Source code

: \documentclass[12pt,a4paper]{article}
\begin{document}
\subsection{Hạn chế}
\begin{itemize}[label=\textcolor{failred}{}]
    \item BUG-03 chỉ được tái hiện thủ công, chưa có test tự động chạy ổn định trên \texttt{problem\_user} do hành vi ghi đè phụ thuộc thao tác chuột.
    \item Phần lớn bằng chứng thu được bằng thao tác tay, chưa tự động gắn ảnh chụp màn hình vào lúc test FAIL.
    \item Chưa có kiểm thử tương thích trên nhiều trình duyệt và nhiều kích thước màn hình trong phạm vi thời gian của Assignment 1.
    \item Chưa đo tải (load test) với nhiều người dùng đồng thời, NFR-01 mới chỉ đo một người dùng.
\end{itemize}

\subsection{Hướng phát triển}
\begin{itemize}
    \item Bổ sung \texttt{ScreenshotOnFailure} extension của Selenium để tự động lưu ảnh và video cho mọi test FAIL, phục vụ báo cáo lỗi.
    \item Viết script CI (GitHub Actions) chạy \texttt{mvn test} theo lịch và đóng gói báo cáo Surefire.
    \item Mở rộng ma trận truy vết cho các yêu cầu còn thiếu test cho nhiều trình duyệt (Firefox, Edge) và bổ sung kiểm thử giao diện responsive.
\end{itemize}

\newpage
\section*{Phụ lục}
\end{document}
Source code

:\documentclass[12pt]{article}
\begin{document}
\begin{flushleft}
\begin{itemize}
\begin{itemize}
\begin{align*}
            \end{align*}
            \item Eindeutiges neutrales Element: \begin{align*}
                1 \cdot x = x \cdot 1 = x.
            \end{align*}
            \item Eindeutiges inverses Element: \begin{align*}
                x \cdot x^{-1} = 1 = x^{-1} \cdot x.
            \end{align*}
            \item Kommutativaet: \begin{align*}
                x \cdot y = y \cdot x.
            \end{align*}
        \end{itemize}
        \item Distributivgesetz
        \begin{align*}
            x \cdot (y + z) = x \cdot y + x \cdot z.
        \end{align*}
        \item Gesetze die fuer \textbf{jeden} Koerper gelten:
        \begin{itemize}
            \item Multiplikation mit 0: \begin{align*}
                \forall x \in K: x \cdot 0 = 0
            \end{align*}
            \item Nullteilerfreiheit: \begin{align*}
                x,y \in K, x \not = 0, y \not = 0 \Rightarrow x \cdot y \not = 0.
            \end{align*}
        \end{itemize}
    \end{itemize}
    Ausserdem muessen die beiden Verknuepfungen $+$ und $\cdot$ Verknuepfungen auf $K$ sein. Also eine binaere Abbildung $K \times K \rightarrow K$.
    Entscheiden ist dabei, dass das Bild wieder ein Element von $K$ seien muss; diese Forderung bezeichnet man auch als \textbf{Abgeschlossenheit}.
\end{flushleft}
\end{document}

=======

# Task instructions
Wherever the string "thao" appears in the entries above, return the line it appears on.

# Completed exercise
    \item BUG-03 chỉ được tái hiện thủ công, chưa có test tự động chạy ổn định trên \texttt{problem\_user} do hành vi ghi đè phụ thuộc thao tác chuột.
    \item Phần lớn bằng chứng thu được bằng thao tác tay, chưa tự động gắn ảnh chụp màn hình vào lúc test FAIL.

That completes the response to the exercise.